We caught up with Eurogamer MD Rupert Loman to ask about this year’s show and plans for the future.
VG247: This is much bigger than last year. Is it everything you set out to achieve?
Rupert Loman: I think it is. We’ve just opened the doors and we’ve got a couple of things to fix, but we’re very happy with how it’s going.
Did you get all the games you wanted?
Yeah. The last one we announced was Modern Warfare 3, and I think that gave us the full set in terms of all of this year’s big games for Christmas.
Where does it go after this?
There aren’t that many places that can take an event of this size now. We’re going to do another one at Earl’s Court next year, and we’ve just announced the dates as September 27-30, 2012.
There’s more space to grow within Earl’s Court in terms of adding new features and different aspects to the show. If you look at some of the cool stuff we’ve got this year, the Retro Zone is new, the Indie Arcade is improved, the Career Fair is improved and there are far more tournaments and giveaways. I think as well as just having games to play, we really want to build up the community and other aspects of the show.
Will you lean more heavily on the tournament side? That could be a big growth area.
Yeah.

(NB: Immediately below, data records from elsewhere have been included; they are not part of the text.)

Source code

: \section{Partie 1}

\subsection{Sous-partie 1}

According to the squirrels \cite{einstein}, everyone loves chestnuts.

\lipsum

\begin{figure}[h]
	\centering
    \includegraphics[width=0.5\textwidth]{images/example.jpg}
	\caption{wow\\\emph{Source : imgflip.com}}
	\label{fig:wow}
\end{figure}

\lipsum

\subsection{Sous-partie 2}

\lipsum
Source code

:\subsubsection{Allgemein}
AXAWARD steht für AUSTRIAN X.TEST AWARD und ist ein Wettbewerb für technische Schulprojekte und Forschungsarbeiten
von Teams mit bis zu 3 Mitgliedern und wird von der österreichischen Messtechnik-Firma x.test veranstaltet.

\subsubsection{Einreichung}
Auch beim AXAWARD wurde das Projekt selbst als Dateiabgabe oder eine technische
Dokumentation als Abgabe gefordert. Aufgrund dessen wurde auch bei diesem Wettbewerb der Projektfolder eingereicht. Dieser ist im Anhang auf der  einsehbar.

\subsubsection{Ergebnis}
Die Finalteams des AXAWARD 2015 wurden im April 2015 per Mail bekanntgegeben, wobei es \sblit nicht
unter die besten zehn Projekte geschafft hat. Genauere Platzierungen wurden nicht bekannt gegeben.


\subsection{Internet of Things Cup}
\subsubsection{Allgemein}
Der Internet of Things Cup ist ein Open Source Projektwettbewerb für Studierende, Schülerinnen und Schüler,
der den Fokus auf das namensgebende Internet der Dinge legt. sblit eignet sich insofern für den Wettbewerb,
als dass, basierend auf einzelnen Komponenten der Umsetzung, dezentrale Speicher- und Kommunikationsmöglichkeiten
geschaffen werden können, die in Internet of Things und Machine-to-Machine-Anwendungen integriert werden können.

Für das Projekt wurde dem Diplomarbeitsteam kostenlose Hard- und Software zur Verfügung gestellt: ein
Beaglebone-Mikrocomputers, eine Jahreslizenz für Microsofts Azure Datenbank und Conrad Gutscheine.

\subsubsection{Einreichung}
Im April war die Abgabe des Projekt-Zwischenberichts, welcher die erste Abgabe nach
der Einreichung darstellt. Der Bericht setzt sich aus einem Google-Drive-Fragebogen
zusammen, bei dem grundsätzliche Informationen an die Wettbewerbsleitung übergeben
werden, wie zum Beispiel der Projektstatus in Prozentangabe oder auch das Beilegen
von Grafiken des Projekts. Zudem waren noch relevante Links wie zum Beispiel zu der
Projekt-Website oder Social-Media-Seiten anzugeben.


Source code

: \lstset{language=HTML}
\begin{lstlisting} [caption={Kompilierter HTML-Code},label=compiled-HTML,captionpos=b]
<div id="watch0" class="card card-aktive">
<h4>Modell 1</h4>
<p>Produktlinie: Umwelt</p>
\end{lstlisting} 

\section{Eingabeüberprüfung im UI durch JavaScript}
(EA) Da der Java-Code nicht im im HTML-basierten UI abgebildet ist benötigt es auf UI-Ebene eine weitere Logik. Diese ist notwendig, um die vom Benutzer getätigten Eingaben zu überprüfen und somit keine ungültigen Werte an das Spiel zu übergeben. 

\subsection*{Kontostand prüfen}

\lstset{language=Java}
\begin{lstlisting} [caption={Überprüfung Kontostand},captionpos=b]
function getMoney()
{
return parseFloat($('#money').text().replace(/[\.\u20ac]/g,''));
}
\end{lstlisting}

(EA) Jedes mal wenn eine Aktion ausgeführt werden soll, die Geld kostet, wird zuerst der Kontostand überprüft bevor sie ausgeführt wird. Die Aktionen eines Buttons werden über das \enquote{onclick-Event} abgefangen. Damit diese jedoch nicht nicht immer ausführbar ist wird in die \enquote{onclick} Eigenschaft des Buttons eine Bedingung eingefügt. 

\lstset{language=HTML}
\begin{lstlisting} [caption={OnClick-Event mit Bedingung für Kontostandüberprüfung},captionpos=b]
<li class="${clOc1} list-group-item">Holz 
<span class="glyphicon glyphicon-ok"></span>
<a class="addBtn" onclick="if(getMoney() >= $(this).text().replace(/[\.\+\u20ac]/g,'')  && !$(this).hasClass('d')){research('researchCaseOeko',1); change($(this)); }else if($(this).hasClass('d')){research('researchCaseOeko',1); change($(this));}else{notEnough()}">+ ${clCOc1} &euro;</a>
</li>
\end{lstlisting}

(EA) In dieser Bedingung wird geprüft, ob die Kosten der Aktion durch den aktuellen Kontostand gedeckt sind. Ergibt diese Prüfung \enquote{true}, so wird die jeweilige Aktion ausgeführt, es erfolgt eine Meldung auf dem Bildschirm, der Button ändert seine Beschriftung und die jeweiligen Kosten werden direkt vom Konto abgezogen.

We’ve got World Cyber Games here this year, and I think that’s the first step to doing a bit more on the tournament side. We’ve also got MMOs here for the first time, with Guild Wars 2, Rift, End of Nations and Star Wars: The Old Republic, so I think the PC side is going to grow as well.
Did you feel any impact from GAMEfest this year?
Beyond the initial announcement and the disappointment that the events were so close together in terms of dates, I don’t think we impacted each other that much. We’ve sold well over 30,000 tickets, so we’ve got no issues there, and we’ve got every publisher supporting us heavily. We’ve got great exclusives, things that have never been anywhere else in the UK or Europe. Generally we had no real issues; I think they’re pretty different offerings. People that have been to both can see the difference, and we should be very happy and confident with what we’ve achieved.
You had the Apprentice here last year, which was awesome. Do you have anything lined up in a similar vein for this year?
Nothing like the Apprentice, but we’ve got a hell of a lot of media here. We’ve got Sky News filming all day; ITN are here; we’ve got about 1,000 other bloggers and media here. Huge press attendance, but I think the Apprentice was a one-off.
Do you see this becoming a Europe-wide community event as opposed to just being a UK thing?
I think that we’d like to see where else we can run a Eurogamer Expo, and obviously we have websites in lots of different countries, but most countries have their own strong shows; Germany has gamescom, Spain has Gamesfest, France has Paris Games Week, and so on. So, only if it made a lot of sense.
Also, it’s very difficult to run an event close to where we live. I think for us to take it overseas would be very tricky.